In order to achieve this goal, the module introduces concept of effective and real user privileges known from Unix-like systems. The effective user is stored in request.user field, while the real in request.real_user.

On-the-fly means that current session variables are preserved while changing effective user, which may be also a pitfall if some code stores there data directly connected with current user scope.

oioioi.su.utils.su_to_user(request, user, backend_path=None)[source]

Changes current effective user to user.

After changing to user, original request.user is saved in request.real_user. If given, backend_path should be dotted name of authentication backend, otherwise it’s inherited from current user.


Changes effective user back to real user

Zeus integration (zeus)

The zeus app is used for integration between oioioi and zeus, a system for grading distributed programing problems.

Zeus instances are configured in settings.ZEUS_INSTANCES, which is a dict mapping zeus_id - unique identifier of a zeus instance - to (zeus_url, zeus_login, zeus_secret) - base URL for zeus api (ZBU) and credentials. It is also possible to use a mock instance (ZeusTestServer) which allows manual testing for development purposes.

API specification

Communication with zeus is done over HTTPS protocol, in a REST-like style. Data is encoded using JSON. OIOIOI authorizes itself to zeus using HTTP Basic Authentication, with login and secret fixed for a zeus instance.

Prefix ? means optional attribute.

Sending submissions


POST ZBU/dcj_problem/zeus_problem_id/submissions
Data sent

“submission_type”: submission_type :: Base64String(SMALL|LARGE),
“return_url”: return_url :: Base64String,
“username”: username :: Base64String,
“metadata”: metadata :: Base64String,
“source_code”: source_code :: Base64String,
“language”: source_language :: Base64String(CPP|…),

Code 200 and data:

{ “submission_id”: unique_job_id :: Uint }

or code 4xx|5xx and data:

{ ? “error”: error_description :: Base64String }

username and metadata fields are not used by Zeus and sent for debugging purposes only.

Receiving results

Zeus hits the “return_url” from submission data once it is graded.

Data received

“compilation_output”: output :: Base64String,

in case of compilation failure or

“tests_info”: list_of_results :: [TestInfo],

in case of compilation success, where

TestInfo = {
“time_limit_ms”: execution_time_limit :: Int,
“memory_limit_byte”: memory_limit :: Int,
“verdict”: test_status :: Base64String(OK|WA|TLE|RE|RV|OLE|MSE|MCE),
“runtime”: max_of_times_at_all_machines :: Int,
“metadata”: more_data_about_test :: Base64String,
? “nof_nodes”: number_of_nodes :: Int,
Our response

Code 200 and HttpResponse("Recorded!") or code 4xx|5xx and a lot of HTML (for example the one which normally displays a message Internal Server Error in a browser).

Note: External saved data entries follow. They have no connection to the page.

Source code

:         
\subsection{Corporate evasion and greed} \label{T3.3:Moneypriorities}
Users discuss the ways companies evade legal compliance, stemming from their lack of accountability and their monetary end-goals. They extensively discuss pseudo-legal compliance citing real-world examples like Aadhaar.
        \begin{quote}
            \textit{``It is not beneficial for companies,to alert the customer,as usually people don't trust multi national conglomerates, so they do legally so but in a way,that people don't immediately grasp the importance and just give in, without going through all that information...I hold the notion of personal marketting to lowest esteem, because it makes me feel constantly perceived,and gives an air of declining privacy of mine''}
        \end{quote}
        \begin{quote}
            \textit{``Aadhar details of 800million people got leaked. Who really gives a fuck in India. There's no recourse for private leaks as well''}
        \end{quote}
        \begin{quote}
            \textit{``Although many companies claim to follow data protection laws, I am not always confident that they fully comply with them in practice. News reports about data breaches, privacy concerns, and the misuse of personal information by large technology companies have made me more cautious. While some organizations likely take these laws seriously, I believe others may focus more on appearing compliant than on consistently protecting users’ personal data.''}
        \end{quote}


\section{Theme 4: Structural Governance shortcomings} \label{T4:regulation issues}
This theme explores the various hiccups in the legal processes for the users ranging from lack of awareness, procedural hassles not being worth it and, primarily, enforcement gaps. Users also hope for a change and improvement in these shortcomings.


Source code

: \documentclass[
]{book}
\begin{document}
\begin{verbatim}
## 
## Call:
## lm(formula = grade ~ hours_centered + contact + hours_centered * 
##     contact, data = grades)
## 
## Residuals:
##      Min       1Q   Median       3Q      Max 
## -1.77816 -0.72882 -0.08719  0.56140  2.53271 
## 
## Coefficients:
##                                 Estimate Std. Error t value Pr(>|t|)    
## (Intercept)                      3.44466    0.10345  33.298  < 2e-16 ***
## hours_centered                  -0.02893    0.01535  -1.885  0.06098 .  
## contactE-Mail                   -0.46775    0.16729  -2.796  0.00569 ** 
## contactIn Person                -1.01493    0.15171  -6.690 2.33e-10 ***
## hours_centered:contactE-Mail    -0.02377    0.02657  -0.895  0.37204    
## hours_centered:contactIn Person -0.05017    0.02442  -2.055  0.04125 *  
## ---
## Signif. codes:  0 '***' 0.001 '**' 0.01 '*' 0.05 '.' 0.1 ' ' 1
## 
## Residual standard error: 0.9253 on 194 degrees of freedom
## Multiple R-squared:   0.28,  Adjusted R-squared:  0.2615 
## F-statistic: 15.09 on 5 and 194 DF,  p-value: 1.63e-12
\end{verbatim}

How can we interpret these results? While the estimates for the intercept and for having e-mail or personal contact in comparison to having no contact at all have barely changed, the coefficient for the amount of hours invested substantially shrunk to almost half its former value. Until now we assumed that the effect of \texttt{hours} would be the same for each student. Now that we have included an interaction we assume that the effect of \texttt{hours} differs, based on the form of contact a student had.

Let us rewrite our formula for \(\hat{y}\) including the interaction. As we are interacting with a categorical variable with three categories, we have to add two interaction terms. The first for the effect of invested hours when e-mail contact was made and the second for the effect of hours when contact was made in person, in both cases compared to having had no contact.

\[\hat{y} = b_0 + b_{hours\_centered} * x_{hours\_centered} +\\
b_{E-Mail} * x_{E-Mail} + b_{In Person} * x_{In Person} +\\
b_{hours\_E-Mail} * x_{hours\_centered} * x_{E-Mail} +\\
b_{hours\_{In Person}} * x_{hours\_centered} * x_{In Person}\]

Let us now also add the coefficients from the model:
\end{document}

When server received invalid JSON or strings are not encoded with Base64, then it will response with code 400 and nice error message.

MSE and MCE are statuses meaning that size or count of outgoing messages sent by submitted program has exceeded the limit.

Metadata is subject to coordination between judges and contest admin. It may be passed through zeus, but in the most recent workflow we sent meaningless metadata to zeus and received meaningful metadata (zeus admins were provided with a file containing metadata for each test). It is designed to contain additional data about grouping, scoring etc. Currently we expect it to be in format:

test name,group name,max score

Test name will be shown to users. All tests with the same, non-empty group name will be grouped together. All tests in group shall have the same max score. Example tests are expected to be in the group 0.